I'm going to be in Fort Lauderdale in early Nov. Plan to do a bunch of research. One of the things I'm trying to get a handle on a brokers. Can I/should I try to work with a broker for something in the $50,000 range? Does anyone know a broker that I can trust? Recommendations, links to other threads, general advice are all encouraged.


----------



## capta (Jun 27, 2011)

I trust this man totally. He was my buyer's agent. Fair, honest and reliable.

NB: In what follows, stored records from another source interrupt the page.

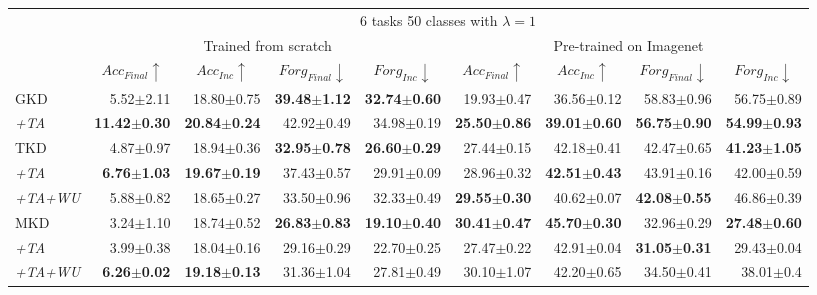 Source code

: \begin{appendix}
\begin{table*}[t]
{\begin{tabular}{@{}lrrrrrrrr@{}}
 & \multicolumn{8}{c}{6 tasks 50 classes with $\lambda = 1$}
 \\ \cmidrule{2-9}
 &
  \multicolumn{4}{c}{Trained from scratch} &
  \multicolumn{4}{c}{Pre-trained on Imagenet}
  \\ \cmidrule{2-9}
 &
  \multicolumn{1}{c}{$Acc_{Final} \uparrow$} &
  \multicolumn{1}{c}{$Acc_{Inc} \uparrow$} &
  \multicolumn{1}{c}{$Forg_{Final} \downarrow$} &
  \multicolumn{1}{c}{$Forg_{Inc} \downarrow$} &
  \multicolumn{1}{c}{$Acc_{Final} \uparrow$} &
  \multicolumn{1}{c}{$Acc_{Inc} \uparrow$} &
  \multicolumn{1}{c}{$Forg_{Final} \downarrow$} &
  \multicolumn{1}{c}{$Forg_{Inc} \downarrow$} \\ \cmidrule{2-9}
GKD &
  5.52$\pm$2.11 &
  18.80$\pm$0.75 &
  \textbf{39.48$\pm$1.12} &
  \textbf{32.74$\pm$0.60} &
  19.93$\pm$0.47 &
  36.56$\pm$0.12 &
  58.83$\pm$0.96 &
  56.75$\pm$0.89
   \\
\textit{+TA} &
  \textbf{11.42$\pm$0.30} &
  \textbf{20.84$\pm$0.24} &
  42.92$\pm$0.49 &
  34.98$\pm$0.19 &
  \textbf{25.50$\pm$0.86} &
  \textbf{39.01$\pm$0.60} &
  \textbf{56.75$\pm$0.90} &
  \textbf{54.99$\pm$0.93} \\ \midrule
TKD &
  4.87$\pm$0.97 &
  18.94$\pm$0.36 &
  \textbf{32.95$\pm$0.78} &
  \textbf{26.60$\pm$0.29} &
  27.44$\pm$0.15 &
  42.18$\pm$0.41 &
  42.47$\pm$0.65 &
  \textbf{41.23$\pm$1.05} \\
\textit{+TA} &
  \textbf{6.76$\pm$1.03} &
  \textbf{19.67$\pm$0.19} &
  37.43$\pm$0.57 &
  29.91$\pm$0.09 &
  28.96$\pm$0.32 &
  \textbf{42.51$\pm$0.43} &
  43.91$\pm$0.16 &
  42.00$\pm$0.59 \\
\textit{+TA+WU} &
  5.88$\pm$0.82 &
  18.65$\pm$0.27 &
  33.50$\pm$0.96 &
  32.33$\pm$0.49 &
  \textbf{29.55$\pm$0.30} &
  40.62$\pm$0.07 &
  \textbf{42.08$\pm$0.55} &
  46.86$\pm$0.39
  \\ \midrule

MKD & 3.24$\pm$1.10  & 18.74$\pm$0.52 & \textbf{26.83$\pm$0.83} & \textbf{19.10$\pm$0.40}  & \textbf{30.41$\pm$0.47} & \textbf{45.70$\pm$0.30}   & 32.96$\pm$0.29 & \textbf{27.48$\pm$0.60}  \\
\textit{+TA} & 3.99$\pm$0.38 & 18.04$\pm$0.16 & 29.16$\pm$0.29 & 22.70$\pm$0.25 & 27.47$\pm$0.22 & 42.91$\pm$0.04 & \textbf{31.05$\pm$0.31} & 29.43$\pm$0.04 \\
\textit{+TA+WU} & \textbf{6.26$\pm$0.02} & \textbf{19.18$\pm$0.13} & 31.36$\pm$1.04 & 27.81$\pm$0.49 & 30.10$\pm$1.07 & 42.20$\pm$0.65 & 34.50$\pm$0.41 & 38.01$\pm$0.4

  \\ \midrule


\end{tabular}}
\end{table*}
\end{appendix}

Charles Kotovic, Wisconsin, 262/369-5029, cellular 414/350-8505 or e-mail: [email protected]


----------



## Pendragon35 (Jun 26, 2014)

The real question is: how are you going to use the boat? Secondly: how much "sweat equity" are you willing to put in? For that kind of money you can certainly find something and with a bit of work something quite nice. If it were me, I'd look for something around 30 ft and I'd reserve $20K for fixing things, adding things, possibly new sails. Depends a lot oh how many people will be on this boat; if it were JUST me, I'd probably go with smaller, if it's you and a partner and kids, obviously space helps. Good luck!


----------



## Ruudco (Oct 25, 2016)

My boat was just demolished in hurricane Matthew and I am looking for a new partner to invest in/buy an ocean going sailboat to cruise the Caribbean and the East Coast. My demolished boat was a Pearson 36-2 and was great for those purposes. Let me know if you want to discuss further.


----------



## Scott Johnson (Oct 18, 2016)

Sweat equity is such an apt term . Priceless


----------



## jackdaw (Nov 21, 2010)

What is your:

REFIT budget
ANNUAL operational budget?


Purchase price is an non-recurring expense and just part of the TCO.


----------



## BillMoran (Oct 1, 2016)

Pendragon35 said:


> The real question is: how are you going to use the boat? Secondly: how much "sweat equity" are you willing to put in? For that kind of money you can certainly find something and with a bit of work something quite nice. If it were me, I'd look for something around 30 ft and I'd reserve $20K for fixing things, adding things, possibly new sails. Depends a lot oh how many people will be on this boat; if it were JUST me, I'd probably go with smaller, if it's you and a partner and kids, obviously space helps. Good luck!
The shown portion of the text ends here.